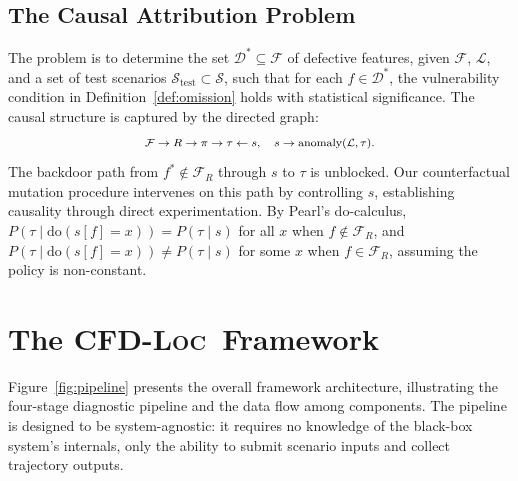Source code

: \documentclass[journal]{IEEEtran}
\theoremstyle{plain}
\newcommand{\fwleq}[1]{\begin{equation}\medmath{#1}\end{equation}}
\newcommand{\methodname}{\textsc{CFD-Loc}}
\newcommand{\invlib}{\mathcal{L}}
\newcommand{\sys}{\mathcal{F}}
\begin{document}
\subsection{The Causal Attribution Problem}

The problem is to determine the set $\mathcal{D}^* \subseteq \mathcal{F}$ of defective features, given $\sys$, $\invlib$, and a set of test scenarios $\mathcal{S}_{\text{test}} \subset \mathcal{S}$, such that for each $f \in \mathcal{D}^*$, the vulnerability condition in Definition~\ref{def:omission} holds with statistical significance. The causal structure is captured by the directed graph:
\fwleq{\mathcal{F} \to R \to \pi \to \tau \leftarrow s, \quad s \to \text{anomaly}(\invlib, \tau).}
The backdoor path from $f^* \notin \mathcal{F}_R$ through $s$ to $\tau$ is unblocked. Our counterfactual mutation procedure intervenes on this path by controlling $s$, establishing causality through direct experimentation. By Pearl's do-calculus, $P(\tau \mid \text{do}(s[f] = x)) = P(\tau \mid s)$ for all $x$ when $f \notin \mathcal{F}_R$, and $P(\tau \mid \text{do}(s[f] = x)) \neq P(\tau \mid s)$ for some $x$ when $f \in \mathcal{F}_R$, assuming the policy is non-constant.

\section{The \methodname\ Framework}

Figure~\ref{fig:pipeline} presents the overall framework architecture, illustrating the four-stage diagnostic pipeline and the data flow among components. The pipeline is designed to be system-agnostic: it requires no knowledge of the black-box system's internals, only the ability to submit scenario inputs and collect trajectory outputs.
\end{document}
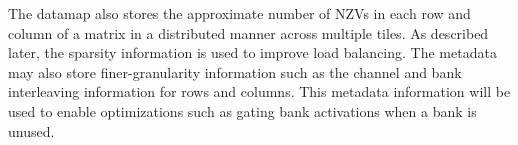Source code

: The datamap also stores the  approximate number of NZVs in each row and column of a matrix in a distributed manner across multiple tiles. 
As described later, the sparsity information is used to improve load balancing.     
The metadata may also store finer-granularity information such as the channel and bank interleaving information for rows and columns. 
This metadata information will be used to enable optimizations such as gating bank activations 
when a bank is unused.    
%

·····

Only the lines from the one containing "This metadata information" through the last line of the material belong in your answer; output them exactly.

This metadata information will be used to enable optimizations such as gating bank activations 
when a bank is unused.    
%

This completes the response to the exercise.